Task to complete: Scan the entries below for the word "discord" and copy every line where it turns up.
********
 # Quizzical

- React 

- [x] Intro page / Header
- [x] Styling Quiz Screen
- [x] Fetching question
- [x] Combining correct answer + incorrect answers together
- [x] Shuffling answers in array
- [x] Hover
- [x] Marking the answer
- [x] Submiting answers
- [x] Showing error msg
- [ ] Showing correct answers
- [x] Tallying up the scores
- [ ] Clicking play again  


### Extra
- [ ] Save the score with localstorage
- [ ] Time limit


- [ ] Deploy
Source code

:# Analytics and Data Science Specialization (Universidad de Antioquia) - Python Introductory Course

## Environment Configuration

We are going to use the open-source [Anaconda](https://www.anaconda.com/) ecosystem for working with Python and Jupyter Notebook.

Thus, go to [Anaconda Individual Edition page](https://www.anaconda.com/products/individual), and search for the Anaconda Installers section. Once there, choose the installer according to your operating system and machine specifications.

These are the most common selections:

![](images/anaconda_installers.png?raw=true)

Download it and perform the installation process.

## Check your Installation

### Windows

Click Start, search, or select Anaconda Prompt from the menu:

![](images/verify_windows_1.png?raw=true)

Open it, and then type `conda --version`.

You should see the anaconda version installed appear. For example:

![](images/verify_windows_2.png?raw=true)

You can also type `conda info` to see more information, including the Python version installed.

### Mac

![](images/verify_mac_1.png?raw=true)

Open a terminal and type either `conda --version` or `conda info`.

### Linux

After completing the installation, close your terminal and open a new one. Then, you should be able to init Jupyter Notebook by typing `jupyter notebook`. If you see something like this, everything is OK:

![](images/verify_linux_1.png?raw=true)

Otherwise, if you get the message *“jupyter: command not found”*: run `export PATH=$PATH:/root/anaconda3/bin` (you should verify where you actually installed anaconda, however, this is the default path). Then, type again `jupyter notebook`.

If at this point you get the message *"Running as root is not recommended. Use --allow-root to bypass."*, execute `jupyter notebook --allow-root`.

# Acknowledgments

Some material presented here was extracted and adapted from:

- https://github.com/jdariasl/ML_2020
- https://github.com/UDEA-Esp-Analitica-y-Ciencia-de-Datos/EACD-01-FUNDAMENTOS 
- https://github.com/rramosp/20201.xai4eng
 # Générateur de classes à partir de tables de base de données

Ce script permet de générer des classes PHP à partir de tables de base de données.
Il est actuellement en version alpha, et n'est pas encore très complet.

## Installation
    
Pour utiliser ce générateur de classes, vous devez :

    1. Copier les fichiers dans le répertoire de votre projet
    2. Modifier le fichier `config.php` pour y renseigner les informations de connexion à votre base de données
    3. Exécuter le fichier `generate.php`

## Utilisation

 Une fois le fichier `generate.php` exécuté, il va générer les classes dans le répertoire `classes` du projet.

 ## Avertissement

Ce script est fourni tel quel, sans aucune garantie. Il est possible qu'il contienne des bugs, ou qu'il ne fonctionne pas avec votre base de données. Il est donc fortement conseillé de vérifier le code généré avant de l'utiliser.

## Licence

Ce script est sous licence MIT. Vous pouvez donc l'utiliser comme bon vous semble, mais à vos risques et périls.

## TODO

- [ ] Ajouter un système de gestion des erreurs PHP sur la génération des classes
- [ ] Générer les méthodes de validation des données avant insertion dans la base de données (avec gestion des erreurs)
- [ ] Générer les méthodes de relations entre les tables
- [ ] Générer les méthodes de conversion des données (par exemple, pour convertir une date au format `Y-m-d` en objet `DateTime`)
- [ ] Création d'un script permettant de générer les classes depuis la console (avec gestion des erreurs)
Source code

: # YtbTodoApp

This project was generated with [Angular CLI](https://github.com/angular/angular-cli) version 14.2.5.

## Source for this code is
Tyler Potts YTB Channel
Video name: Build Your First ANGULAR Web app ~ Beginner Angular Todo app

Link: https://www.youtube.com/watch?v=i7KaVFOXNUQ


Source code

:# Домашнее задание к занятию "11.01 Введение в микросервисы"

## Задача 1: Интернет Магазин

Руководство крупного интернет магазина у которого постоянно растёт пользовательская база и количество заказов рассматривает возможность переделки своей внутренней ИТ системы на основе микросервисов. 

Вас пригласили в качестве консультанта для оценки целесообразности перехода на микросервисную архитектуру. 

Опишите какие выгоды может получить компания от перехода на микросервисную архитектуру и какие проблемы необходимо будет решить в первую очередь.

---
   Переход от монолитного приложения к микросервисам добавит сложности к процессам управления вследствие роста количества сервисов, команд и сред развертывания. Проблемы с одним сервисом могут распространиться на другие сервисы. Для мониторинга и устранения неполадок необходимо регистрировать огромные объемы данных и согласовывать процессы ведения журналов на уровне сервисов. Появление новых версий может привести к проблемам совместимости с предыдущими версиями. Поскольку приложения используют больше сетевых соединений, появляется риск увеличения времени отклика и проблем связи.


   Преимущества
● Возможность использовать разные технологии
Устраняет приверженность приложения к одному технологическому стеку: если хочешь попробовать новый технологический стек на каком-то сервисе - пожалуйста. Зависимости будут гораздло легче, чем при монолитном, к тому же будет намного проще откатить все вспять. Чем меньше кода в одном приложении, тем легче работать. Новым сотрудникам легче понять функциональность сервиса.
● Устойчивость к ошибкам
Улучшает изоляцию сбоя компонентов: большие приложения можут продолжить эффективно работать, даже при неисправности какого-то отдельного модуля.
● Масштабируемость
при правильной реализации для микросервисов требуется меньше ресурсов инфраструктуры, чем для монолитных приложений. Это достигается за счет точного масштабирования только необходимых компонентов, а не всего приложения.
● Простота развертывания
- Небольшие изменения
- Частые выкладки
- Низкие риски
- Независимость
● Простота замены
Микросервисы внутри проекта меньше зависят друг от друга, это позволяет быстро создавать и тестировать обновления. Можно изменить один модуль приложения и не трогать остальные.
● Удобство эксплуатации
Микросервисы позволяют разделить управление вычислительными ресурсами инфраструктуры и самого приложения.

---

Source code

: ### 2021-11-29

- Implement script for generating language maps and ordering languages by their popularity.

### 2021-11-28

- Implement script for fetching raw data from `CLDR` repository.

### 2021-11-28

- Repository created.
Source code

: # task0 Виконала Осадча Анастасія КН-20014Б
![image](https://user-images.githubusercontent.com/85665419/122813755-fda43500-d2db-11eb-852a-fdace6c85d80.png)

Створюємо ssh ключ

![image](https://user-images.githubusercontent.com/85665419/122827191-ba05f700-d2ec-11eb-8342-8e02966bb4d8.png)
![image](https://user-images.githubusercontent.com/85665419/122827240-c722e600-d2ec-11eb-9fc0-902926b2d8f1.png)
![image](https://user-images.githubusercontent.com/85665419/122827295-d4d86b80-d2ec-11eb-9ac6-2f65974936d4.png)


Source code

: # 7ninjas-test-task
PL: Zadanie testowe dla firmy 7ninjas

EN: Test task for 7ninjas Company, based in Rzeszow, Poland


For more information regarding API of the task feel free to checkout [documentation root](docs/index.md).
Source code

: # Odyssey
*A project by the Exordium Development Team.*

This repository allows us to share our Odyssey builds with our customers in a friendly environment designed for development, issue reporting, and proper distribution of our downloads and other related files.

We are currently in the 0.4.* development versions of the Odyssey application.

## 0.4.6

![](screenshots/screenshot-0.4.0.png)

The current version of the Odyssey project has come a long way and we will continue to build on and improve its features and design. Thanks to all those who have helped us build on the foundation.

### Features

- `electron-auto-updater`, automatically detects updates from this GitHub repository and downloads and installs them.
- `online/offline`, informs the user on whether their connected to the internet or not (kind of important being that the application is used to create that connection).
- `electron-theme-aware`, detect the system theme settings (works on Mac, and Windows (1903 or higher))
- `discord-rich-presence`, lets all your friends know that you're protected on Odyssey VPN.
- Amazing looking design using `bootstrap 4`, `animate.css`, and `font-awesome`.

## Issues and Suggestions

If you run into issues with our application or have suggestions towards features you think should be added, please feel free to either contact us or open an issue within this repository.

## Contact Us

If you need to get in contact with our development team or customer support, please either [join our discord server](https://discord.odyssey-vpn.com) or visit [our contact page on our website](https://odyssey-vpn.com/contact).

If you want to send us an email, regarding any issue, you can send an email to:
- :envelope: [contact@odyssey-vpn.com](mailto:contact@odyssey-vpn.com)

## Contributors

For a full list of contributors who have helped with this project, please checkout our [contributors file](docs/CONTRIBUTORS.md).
********
Your response:
- `discord-rich-presence`, lets all your friends know that you're protected on Odyssey VPN.
If you need to get in contact with our development team or customer support, please either [join our discord server](https://discord.odyssey-vpn.com) or visit [our contact page on our website](https://odyssey-vpn.com/contact).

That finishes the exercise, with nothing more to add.